Thanks - error dump follows:

For example, on rank0 when trying to create a pool on ranks 0 and 1:
08/28-16:29:42.684123 delphi-002 DAOS[279252/279298] hg   ERR  # NA -- Error -- /delphi/common/daos/build/external/dev/mercury/src/na/na_ofi.c:2555
 # na_ofi_cq_read(): Operation ID was not canceled
08/28-16:29:42.684134 delphi-002 DAOS[279252/279298] hg   ERR  # NA -- Error -- /delphi/common/daos/build/external/dev/mercury/src/na/na_ofi.c:4585
 # na_ofi_progress(): Could not read events from context CQ
08/28-16:29:42.684154 delphi-002 DAOS[279252/279298] hg   ERR  # HG -- Error -- /delphi/common/daos/build/external/dev/mercury/src/mercury_core.c:2758
 # hg_core_progress_na(): Could not make progress on NA (NA_FAULT)

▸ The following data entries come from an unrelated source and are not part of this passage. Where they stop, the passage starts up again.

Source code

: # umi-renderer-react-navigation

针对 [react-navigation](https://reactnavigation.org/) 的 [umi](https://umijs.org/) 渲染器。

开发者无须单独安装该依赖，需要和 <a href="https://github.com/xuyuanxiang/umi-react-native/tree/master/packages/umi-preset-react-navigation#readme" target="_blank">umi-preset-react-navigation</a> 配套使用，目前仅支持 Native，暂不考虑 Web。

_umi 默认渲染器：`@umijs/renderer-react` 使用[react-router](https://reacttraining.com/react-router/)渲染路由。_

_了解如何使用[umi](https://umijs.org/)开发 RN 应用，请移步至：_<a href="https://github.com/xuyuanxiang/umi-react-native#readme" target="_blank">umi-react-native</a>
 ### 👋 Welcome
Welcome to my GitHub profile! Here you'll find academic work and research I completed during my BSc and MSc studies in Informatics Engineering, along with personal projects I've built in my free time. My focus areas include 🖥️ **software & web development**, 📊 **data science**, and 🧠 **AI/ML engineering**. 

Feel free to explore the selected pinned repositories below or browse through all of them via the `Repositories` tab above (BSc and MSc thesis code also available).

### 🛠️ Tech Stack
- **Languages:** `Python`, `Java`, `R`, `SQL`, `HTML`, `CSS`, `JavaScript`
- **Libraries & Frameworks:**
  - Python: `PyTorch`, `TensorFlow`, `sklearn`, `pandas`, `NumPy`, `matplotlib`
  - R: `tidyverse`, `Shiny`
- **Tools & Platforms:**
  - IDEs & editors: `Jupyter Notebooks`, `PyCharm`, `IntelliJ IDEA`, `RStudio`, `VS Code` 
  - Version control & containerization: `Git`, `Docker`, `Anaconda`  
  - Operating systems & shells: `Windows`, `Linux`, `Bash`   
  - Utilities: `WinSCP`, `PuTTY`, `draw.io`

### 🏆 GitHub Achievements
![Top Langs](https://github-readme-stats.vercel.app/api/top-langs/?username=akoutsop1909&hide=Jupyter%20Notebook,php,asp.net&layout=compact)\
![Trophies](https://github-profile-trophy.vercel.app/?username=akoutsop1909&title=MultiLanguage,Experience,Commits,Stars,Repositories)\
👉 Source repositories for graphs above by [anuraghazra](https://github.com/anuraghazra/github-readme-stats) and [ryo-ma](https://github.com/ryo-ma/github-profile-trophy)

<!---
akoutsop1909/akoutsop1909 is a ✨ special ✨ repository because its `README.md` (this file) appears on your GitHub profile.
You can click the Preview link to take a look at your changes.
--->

08/28-16:29:42.684161 delphi-002 DAOS[279252/279298] hg   ERR  # HG -- Error -- /delphi/common/daos/build/external/dev/mercury/src/mercury_core.c:2926
 # hg_core_progress(): hg_core_progress_na() failed
08/28-16:29:42.684168 delphi-002 DAOS[279252/279298] hg   ERR  # HG -- Error -- /delphi/common/daos/build/external/dev/mercury/src/mercury_core.c:4317
 # HG_Core_progress(): Could not make progress
08/28-16:29:42.684178 delphi-002 DAOS[279252/279298] hg   ERR  # HG -- Error -- /delphi/common/daos/build/external/dev/mercury/src/mercury.c:1996
 # HG_Progress(): Could not make progress on context (HG_FAULT)
08/28-16:29:42.684185 delphi-002 DAOS[279252/279298] hg   ERR  src/cart/crt_hg.c:1234 crt_hg_progress() HG_Progress failed, hg_ret: 7.
08/28-16:29:42.684194 delphi-002 DAOS[279252/279298] rpc  ERR  src/cart/crt_context.c:1316 crt_progress() crt_hg_progress failed, rc: -1020.
08/28-16:29:42.684201 delphi-002 DAOS[279252/279298] server ERR  src/iosrv/srv.c:565 dss_srv_handler() failed to progress CART context: -1020
08/28-16:30:42.684033 delphi-002 DAOS[279252/279298] rpc  ERR  src/cart/crt_context.c:790 crt_context_timeout_check(0x7fcd8d7a3870) [opc=0x1010007 rpcid=0x6608781e00000134 rank:tag=1:0] ctx_id 0, (status: 0x38) timed out, tgt rank 1, tag 0

And on rank 1:
08/28-16:07:42.807417 delphi-002 DAOS[279251/279299] rpc  ERR  src/cart/crt_context.c:790 crt_context_timeout_check(0x7fc6f820aba0) [opc=0xfe000000 rpcid=0x642008fe00000128 rank:tag=0:0] ctx_id 0, (status: 0x38) timed out, tgt rank 0, tag 0
08/28-16:07:42.807443 delphi-002 DAOS[279251/279299] rpc  ERR  src/cart/crt_context.c:748 crt_req_timeout_hdlr(0x7fc6f820aba0) [opc=0xfe000000 rpcid=0x642008fe00000128 rank:tag=0:0] aborting to group daos_server, rank 0, tgt_uri (null)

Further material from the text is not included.